Upgrade Preparation Checklist for Enterprise PKS v1.5

Page last updated:

Warning: Pivotal Container Service (PKS) v1.5 is no longer supported because it has reached the End of General Support (EOGS) phase as defined by the Support Lifecycle Policy.
To stay up to date with the latest software and security updates, upgrade to a supported version.

This topic serves as a checklist for preparing to upgrade Enterprise Pivotal Container Service (Enterprise PKS) v1.4 to Enterprise Pivotal Container Service (Enterprise PKS) v1.5.

This topic contains important preparation steps that you must follow before beginning your upgrade.

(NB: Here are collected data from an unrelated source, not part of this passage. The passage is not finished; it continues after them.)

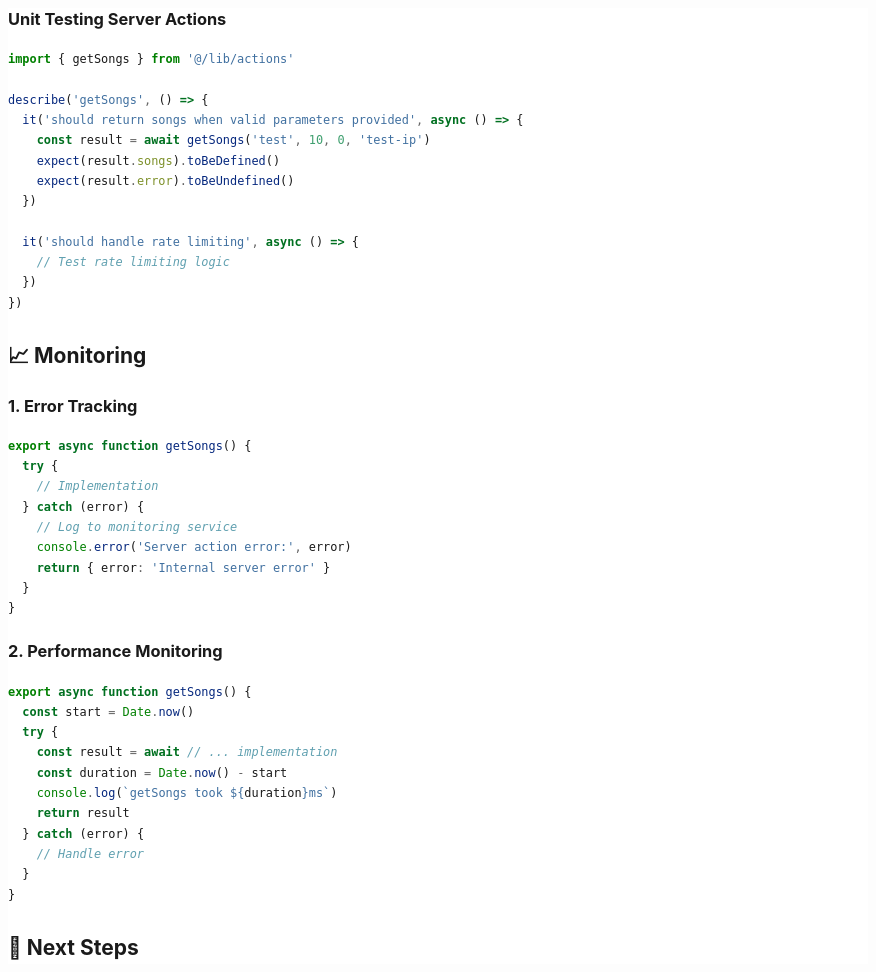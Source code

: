 ### **Unit Testing Server Actions**

```typescript
import { getSongs } from '@/lib/actions'

describe('getSongs', () => {
  it('should return songs when valid parameters provided', async () => {
    const result = await getSongs('test', 10, 0, 'test-ip')
    expect(result.songs).toBeDefined()
    expect(result.error).toBeUndefined()
  })

  it('should handle rate limiting', async () => {
    // Test rate limiting logic
  })
})
```

## 📈 Monitoring

### **1. Error Tracking**

```typescript
export async function getSongs() {
  try {
    // Implementation
  } catch (error) {
    // Log to monitoring service
    console.error('Server action error:', error)
    return { error: 'Internal server error' }
  }
}
```

### **2. Performance Monitoring**

```typescript
export async function getSongs() {
  const start = Date.now()
  try {
    const result = await // ... implementation
    const duration = Date.now() - start
    console.log(`getSongs took ${duration}ms`)
    return result
  } catch (error) {
    // Handle error
  }
}
```

## 🎯 Next Steps
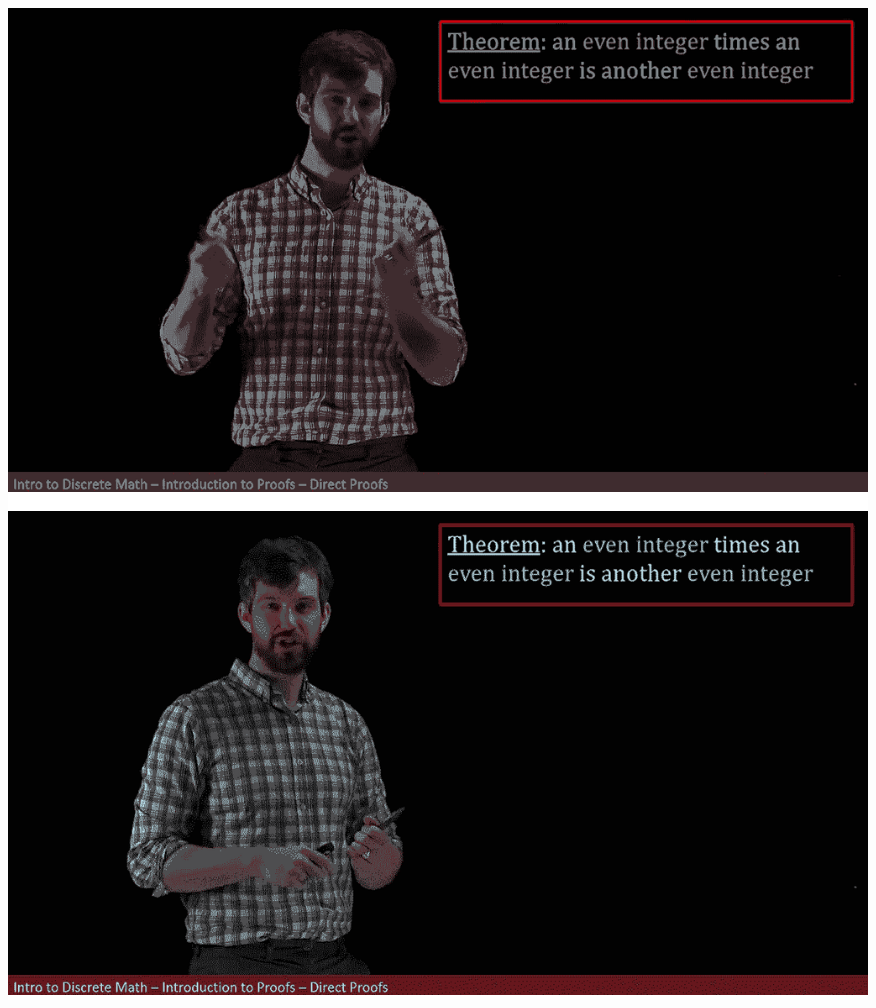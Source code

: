 ![](img/8bbe10d755924d572d037d56b5b6cba5_104.png)

![](img/8bbe10d755924d572d037d56b5b6cba5_105.png)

Failure to follow these instructions may jeopardize your existing deployment data and cause the upgrade to fail.

After completing the steps in this topic, you can continue to Upgrading Enterprise PKS. If you are upgrading Enterprise PKS for environments using vSphere with NSX-T, continue to Upgrading Enterprise PKS with NSX-T.

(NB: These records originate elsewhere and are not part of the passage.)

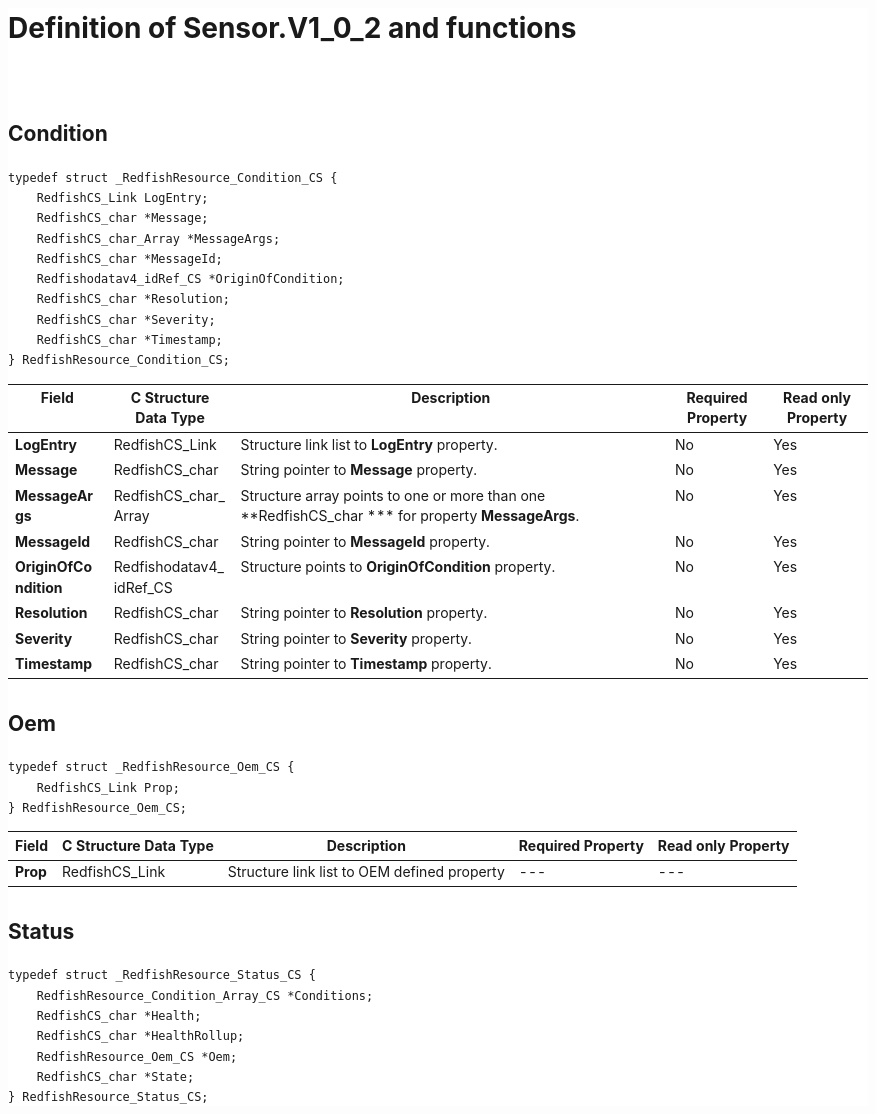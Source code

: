 # Definition of Sensor.V1_0_2 and functions<br><br>

## Condition
    typedef struct _RedfishResource_Condition_CS {
        RedfishCS_Link LogEntry;
        RedfishCS_char *Message;
        RedfishCS_char_Array *MessageArgs;
        RedfishCS_char *MessageId;
        Redfishodatav4_idRef_CS *OriginOfCondition;
        RedfishCS_char *Resolution;
        RedfishCS_char *Severity;
        RedfishCS_char *Timestamp;
    } RedfishResource_Condition_CS;

|Field |C Structure Data Type|Description |Required Property|Read only Property
| ---  | --- | --- | --- | ---
|**LogEntry**|RedfishCS_Link| Structure link list to **LogEntry** property.| No| Yes
|**Message**|RedfishCS_char| String pointer to **Message** property.| No| Yes
|**MessageArgs**|RedfishCS_char_Array| Structure array points to one or more than one **RedfishCS_char *** for property **MessageArgs**.| No| Yes
|**MessageId**|RedfishCS_char| String pointer to **MessageId** property.| No| Yes
|**OriginOfCondition**|Redfishodatav4_idRef_CS| Structure points to **OriginOfCondition** property.| No| Yes
|**Resolution**|RedfishCS_char| String pointer to **Resolution** property.| No| Yes
|**Severity**|RedfishCS_char| String pointer to **Severity** property.| No| Yes
|**Timestamp**|RedfishCS_char| String pointer to **Timestamp** property.| No| Yes


## Oem
    typedef struct _RedfishResource_Oem_CS {
        RedfishCS_Link Prop;
    } RedfishResource_Oem_CS;

|Field |C Structure Data Type|Description |Required Property|Read only Property
| ---  | --- | --- | --- | ---
|**Prop**|RedfishCS_Link| Structure link list to OEM defined property| ---| ---


## Status
    typedef struct _RedfishResource_Status_CS {
        RedfishResource_Condition_Array_CS *Conditions;
        RedfishCS_char *Health;
        RedfishCS_char *HealthRollup;
        RedfishResource_Oem_CS *Oem;
        RedfishCS_char *State;
    } RedfishResource_Status_CS;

Note: Cluster users should not start any cluster management tasks right before an upgrade. Wait for cluster operations to complete before upgrading.

Back Up Your Enterprise PKS Deployment

We recommend backing up your Enterprise PKS deployment before upgrading. To back up Enterprise PKS, see Backing Up and Restoring Enterprise PKS.

Note: If you choose not to back up Enterprise PKS, NSX-T, or vCenter, we recommend backing up the NSX-T and NSX-T Container Plugin (NCP) logs.

Review Changes in Enterprise PKS v1.5

Review the Release Notes for Enterprise PKS v1.5.

Configure RBAC for PSPs

Enterprise PKS includes the Pod Security Policies (PSPs) security feature. For more information about PSPs in Enterprise PKS, see the Pod Security Policy.

When you install or upgrade Enterprise PKS, PSPs are not enabled by default. If you want to enable PSPs for a new or existing cluster, you must define the necessary RBAC objects in a role and role binding and PSP before you deploy the cluster. If you do not define these objects users will not be able to access the Kubernetes cluster after deployment. See Enabling PSPs for more information.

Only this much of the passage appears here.